* **TASK MATERIAL**:
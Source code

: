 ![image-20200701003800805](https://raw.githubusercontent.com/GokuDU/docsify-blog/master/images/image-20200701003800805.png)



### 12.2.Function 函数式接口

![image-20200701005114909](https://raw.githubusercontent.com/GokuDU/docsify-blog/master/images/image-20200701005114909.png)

...

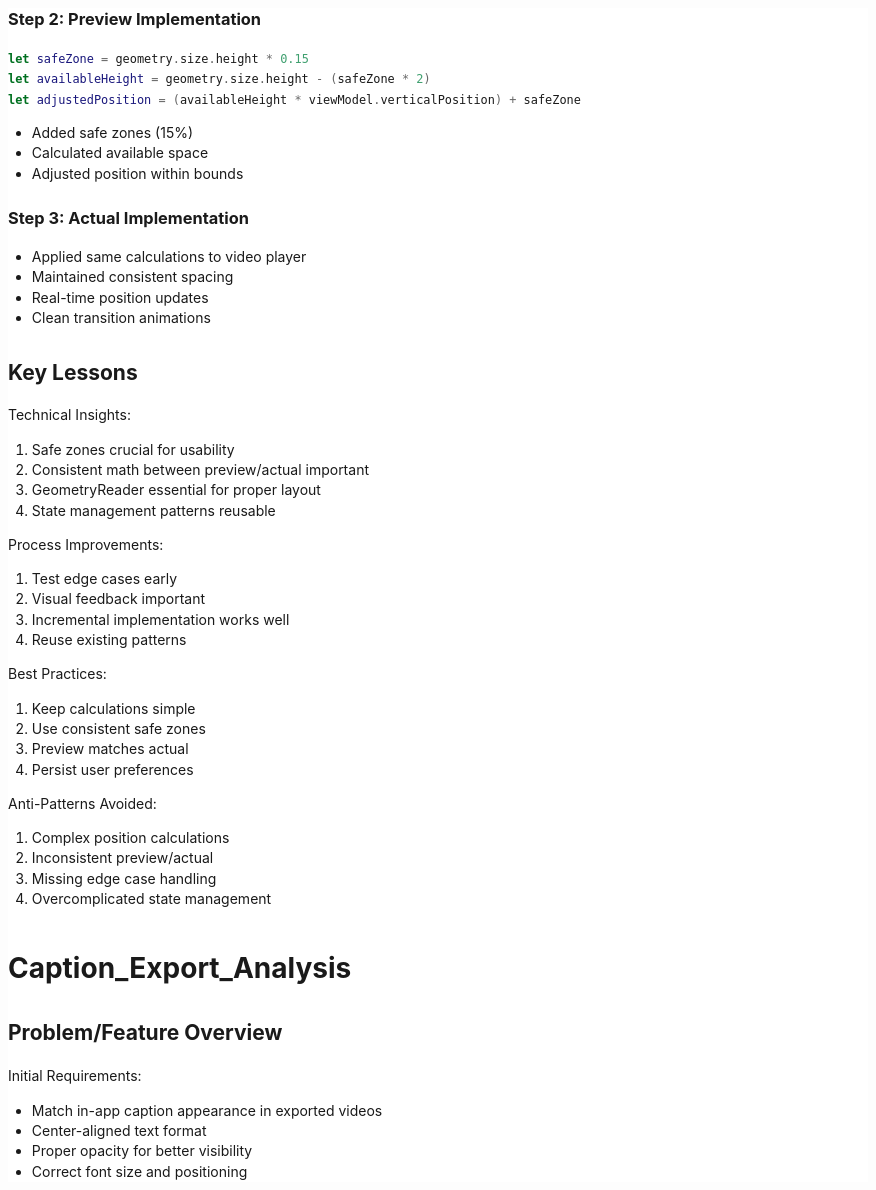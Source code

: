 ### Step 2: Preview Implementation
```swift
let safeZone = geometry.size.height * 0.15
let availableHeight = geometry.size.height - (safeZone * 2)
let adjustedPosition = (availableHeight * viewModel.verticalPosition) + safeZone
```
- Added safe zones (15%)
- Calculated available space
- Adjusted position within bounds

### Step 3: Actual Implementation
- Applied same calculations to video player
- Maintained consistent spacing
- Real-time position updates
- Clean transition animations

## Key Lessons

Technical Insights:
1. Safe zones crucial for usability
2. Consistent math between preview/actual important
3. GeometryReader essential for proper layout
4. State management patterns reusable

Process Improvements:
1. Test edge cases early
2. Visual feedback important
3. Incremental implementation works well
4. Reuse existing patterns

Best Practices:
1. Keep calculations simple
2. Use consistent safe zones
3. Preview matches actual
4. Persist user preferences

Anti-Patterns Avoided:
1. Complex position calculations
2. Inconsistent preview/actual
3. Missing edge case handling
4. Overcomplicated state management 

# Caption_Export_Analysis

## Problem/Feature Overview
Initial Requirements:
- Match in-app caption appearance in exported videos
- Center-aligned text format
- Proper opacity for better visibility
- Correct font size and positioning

* **TASK DIRECTIONS**:
Your answer should be the lines above from the one containing "4. Overcomplicated state management" through the one containing "- Correct font size and positioning", copied exactly and with both ends kept.

* **RESPONSE BELOW**:
4. Overcomplicated state management 

# Caption_Export_Analysis

## Problem/Feature Overview
Initial Requirements:
- Match in-app caption appearance in exported videos
- Center-aligned text format
- Proper opacity for better visibility
- Correct font size and positioning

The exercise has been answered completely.